Tom Bradley had several pieces of advice for the assembled fee-only financial advisors in his keynote address to NAPFA’s national conference on Thursday, May 20, but the most important is also the most obvious–always put the client first.
Although TDAmeritrade Institutional, the company of which Bradley is president is the national sponsor of NAPFA’s conference, that’s not the only reason he won the speaking slot. Bradley has also been a vocal advocate for the interests of the independent advisory channel, from his opposition to the so-called Merrill Lynch rule through TD’s sponsorship of programs like the NAPFA Money Bus.
Bradley began by alluding to his address to the same group last year and noting that while things could still improve, conditions for independent advisors are much better in 2010. One piece of evidence he cited to back up that contention was a front-page article from the January 3, 2010 edition of the Wall Street Journal, which talked about the increase in the number of brokers leaving wirehouses to become independent advisors.
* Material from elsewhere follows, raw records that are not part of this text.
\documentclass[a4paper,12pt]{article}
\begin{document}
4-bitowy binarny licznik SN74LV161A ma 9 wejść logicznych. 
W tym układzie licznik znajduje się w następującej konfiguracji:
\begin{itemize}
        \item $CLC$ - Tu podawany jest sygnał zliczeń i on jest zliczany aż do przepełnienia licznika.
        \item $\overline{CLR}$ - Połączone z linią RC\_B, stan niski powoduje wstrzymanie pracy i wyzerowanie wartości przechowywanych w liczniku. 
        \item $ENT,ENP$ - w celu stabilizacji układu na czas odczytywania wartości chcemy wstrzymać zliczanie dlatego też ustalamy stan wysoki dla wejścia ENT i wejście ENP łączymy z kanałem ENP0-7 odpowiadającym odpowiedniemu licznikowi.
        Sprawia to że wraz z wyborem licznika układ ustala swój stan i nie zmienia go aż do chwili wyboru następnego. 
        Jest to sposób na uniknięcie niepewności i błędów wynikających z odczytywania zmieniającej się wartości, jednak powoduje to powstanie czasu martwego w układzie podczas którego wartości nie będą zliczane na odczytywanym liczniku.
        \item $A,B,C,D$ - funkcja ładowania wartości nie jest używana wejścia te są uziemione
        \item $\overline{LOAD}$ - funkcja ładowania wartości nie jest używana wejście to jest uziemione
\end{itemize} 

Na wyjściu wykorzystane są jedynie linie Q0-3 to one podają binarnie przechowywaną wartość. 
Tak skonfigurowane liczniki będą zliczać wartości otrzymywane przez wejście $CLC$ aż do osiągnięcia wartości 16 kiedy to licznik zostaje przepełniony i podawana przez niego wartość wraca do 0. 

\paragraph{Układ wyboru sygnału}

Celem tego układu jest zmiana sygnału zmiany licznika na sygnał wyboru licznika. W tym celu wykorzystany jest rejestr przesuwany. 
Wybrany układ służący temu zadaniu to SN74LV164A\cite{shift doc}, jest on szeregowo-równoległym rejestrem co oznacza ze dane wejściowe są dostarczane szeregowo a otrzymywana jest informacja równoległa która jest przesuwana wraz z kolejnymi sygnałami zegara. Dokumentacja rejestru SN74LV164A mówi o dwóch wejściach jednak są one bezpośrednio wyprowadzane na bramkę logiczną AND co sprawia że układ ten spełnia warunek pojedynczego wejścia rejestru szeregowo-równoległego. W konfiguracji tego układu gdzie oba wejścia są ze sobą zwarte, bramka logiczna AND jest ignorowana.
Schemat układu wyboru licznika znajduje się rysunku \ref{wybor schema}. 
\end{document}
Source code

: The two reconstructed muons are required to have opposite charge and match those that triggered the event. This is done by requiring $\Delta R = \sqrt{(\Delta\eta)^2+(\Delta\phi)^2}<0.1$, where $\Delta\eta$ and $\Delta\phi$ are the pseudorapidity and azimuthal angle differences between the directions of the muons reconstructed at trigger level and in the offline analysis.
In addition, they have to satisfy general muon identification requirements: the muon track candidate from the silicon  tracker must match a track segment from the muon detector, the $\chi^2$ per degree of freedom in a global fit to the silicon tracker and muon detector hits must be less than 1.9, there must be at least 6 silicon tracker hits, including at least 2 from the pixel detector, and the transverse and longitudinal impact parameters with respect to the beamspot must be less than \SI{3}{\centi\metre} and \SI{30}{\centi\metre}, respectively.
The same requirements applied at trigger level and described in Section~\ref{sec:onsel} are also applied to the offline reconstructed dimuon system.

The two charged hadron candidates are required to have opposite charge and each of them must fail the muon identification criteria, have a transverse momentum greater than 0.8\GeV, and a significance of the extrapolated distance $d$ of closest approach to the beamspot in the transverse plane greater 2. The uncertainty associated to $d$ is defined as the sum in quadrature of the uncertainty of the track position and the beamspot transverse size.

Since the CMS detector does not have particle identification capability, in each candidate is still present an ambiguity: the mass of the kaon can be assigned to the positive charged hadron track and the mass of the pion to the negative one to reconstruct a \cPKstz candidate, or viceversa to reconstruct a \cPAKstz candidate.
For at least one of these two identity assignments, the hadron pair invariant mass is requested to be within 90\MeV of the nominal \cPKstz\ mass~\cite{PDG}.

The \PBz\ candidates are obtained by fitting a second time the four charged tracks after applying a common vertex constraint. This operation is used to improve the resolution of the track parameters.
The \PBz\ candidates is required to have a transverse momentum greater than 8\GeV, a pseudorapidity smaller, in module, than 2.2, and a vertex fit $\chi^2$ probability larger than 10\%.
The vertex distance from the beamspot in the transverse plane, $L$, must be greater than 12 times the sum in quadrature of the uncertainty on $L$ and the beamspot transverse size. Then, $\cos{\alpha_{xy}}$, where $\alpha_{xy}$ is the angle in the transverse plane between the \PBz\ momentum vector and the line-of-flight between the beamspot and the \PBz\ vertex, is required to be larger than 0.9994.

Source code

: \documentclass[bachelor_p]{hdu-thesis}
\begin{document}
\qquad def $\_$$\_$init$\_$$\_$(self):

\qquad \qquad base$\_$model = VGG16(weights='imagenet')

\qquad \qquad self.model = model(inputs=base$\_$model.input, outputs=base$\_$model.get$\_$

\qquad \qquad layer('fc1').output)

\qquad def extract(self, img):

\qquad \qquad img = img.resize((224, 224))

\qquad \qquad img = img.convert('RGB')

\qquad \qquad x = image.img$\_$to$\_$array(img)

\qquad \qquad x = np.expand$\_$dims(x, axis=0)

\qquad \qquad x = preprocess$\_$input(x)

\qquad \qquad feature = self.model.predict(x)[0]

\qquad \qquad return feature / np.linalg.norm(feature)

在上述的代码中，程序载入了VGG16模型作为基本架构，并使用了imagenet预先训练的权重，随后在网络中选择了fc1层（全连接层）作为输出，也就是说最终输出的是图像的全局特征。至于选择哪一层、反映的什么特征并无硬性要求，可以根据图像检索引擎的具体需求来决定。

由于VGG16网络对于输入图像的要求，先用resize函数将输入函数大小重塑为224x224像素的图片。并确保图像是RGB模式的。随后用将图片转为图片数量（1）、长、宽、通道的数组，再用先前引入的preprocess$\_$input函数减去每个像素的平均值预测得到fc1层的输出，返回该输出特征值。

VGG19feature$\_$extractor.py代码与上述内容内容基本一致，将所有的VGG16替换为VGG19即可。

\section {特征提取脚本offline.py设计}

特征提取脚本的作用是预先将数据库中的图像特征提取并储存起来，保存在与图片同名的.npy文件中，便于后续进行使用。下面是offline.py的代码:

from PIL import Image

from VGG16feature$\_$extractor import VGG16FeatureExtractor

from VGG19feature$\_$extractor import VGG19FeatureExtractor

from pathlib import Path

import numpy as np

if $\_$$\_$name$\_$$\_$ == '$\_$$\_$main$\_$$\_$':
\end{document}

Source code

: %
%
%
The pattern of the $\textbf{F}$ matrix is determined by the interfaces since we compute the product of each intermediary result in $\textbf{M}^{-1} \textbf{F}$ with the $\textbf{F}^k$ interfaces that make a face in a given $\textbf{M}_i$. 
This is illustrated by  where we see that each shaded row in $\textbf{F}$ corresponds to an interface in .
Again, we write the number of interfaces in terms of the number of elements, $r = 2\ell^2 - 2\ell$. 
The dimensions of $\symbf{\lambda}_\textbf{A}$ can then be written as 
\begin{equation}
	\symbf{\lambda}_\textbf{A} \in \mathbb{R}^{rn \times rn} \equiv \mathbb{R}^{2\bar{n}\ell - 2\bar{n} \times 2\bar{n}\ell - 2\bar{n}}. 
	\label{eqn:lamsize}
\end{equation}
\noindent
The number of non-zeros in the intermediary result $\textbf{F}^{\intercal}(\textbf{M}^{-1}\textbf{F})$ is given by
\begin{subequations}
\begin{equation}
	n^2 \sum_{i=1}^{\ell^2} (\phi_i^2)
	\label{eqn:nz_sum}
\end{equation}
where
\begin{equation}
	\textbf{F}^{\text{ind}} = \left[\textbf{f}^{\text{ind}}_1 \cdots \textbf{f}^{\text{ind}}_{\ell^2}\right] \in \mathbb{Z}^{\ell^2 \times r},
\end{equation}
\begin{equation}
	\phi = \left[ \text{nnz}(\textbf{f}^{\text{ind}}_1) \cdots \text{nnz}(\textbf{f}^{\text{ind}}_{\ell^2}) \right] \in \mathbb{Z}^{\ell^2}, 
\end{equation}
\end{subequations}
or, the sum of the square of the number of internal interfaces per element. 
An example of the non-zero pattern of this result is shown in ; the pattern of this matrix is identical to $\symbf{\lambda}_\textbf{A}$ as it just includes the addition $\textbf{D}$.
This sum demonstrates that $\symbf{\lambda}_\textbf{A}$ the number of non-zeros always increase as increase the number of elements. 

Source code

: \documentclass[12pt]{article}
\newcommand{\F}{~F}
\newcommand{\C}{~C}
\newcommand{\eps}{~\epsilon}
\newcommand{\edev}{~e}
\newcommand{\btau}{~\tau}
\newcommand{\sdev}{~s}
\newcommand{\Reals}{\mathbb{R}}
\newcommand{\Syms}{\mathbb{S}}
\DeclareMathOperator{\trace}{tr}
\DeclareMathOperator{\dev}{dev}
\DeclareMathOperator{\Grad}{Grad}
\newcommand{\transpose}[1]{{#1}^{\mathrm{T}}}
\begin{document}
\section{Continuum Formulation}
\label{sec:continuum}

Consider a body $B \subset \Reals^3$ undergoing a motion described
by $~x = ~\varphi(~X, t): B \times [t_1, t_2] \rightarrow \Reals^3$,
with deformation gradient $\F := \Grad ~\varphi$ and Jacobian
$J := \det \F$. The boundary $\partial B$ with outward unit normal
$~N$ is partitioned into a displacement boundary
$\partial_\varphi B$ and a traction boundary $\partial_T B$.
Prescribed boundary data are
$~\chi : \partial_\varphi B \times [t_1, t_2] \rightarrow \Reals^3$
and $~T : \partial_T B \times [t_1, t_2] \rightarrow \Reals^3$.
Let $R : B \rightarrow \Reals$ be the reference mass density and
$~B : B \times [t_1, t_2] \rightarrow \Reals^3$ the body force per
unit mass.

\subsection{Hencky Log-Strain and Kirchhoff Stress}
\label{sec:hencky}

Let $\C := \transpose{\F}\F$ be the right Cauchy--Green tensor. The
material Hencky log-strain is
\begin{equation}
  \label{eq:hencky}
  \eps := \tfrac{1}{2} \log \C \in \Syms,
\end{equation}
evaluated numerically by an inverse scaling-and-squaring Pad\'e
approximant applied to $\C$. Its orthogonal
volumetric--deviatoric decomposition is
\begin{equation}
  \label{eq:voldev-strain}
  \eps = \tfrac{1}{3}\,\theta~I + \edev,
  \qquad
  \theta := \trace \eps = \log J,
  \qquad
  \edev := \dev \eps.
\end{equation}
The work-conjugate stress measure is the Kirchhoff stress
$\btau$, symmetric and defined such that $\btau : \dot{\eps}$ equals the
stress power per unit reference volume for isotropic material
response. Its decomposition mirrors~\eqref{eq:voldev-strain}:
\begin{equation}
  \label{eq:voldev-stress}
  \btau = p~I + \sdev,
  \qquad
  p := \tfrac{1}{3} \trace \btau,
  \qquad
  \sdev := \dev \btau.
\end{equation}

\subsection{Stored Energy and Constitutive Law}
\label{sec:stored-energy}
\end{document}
He also made reference to surveys conducted by TDAmeritrade that found a 33% increase in the number of independent advisors during the period from the start of 2005 through the second quarter of 2009, while the number of brokers declined by 14%. During the same period, Bradley noted that assets for RIAs went up 41%, while stockbroker assets were down 15%. Last May TD found that 49% of advisors reported adding clients while 18% said the opposite. In survey results from April of this year, the number of advisors losing clients was cut to 8%, while the number of advisors adding clients rose to 68%.